* _Work to complete_:
From the top of the entries below through the line containing "- Set rotation count to 0", return every line exactly as written, please, and stop there.

(Data records Opens)

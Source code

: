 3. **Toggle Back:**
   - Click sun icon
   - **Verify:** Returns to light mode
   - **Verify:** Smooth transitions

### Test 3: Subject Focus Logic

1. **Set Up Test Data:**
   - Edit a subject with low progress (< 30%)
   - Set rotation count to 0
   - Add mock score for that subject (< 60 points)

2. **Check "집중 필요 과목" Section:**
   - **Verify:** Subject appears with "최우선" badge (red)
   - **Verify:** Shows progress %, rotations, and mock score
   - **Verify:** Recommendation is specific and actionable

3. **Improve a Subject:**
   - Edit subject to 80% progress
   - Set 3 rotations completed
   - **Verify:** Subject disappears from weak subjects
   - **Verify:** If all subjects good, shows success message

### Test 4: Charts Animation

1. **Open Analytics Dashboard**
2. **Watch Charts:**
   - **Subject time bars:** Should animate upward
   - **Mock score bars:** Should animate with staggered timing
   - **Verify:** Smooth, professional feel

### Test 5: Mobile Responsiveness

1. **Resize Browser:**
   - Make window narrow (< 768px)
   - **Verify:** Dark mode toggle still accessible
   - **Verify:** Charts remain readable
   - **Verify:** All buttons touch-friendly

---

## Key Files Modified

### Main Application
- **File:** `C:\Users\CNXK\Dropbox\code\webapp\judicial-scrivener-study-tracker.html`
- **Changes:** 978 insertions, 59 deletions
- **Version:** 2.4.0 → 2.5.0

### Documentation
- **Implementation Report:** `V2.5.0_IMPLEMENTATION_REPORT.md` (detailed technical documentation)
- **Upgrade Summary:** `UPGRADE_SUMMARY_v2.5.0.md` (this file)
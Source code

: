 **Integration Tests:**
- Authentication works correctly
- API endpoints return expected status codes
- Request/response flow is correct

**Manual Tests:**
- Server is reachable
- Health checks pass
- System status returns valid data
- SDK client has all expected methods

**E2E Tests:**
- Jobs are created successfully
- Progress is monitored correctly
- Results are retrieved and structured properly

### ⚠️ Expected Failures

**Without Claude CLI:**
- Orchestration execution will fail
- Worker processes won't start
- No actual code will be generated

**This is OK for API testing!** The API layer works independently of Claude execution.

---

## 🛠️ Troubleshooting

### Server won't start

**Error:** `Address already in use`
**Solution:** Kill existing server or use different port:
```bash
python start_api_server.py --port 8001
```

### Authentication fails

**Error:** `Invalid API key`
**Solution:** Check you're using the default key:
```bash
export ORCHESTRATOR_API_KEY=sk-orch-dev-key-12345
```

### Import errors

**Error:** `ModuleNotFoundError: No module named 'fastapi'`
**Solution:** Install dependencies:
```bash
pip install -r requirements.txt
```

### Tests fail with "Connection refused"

(Data records Closes)

* _Response for this exercise_:
Source code

: 3. **Toggle Back:**
   - Click sun icon
   - **Verify:** Returns to light mode
   - **Verify:** Smooth transitions

### Test 3: Subject Focus Logic

1. **Set Up Test Data:**
   - Edit a subject with low progress (< 30%)
   - Set rotation count to 0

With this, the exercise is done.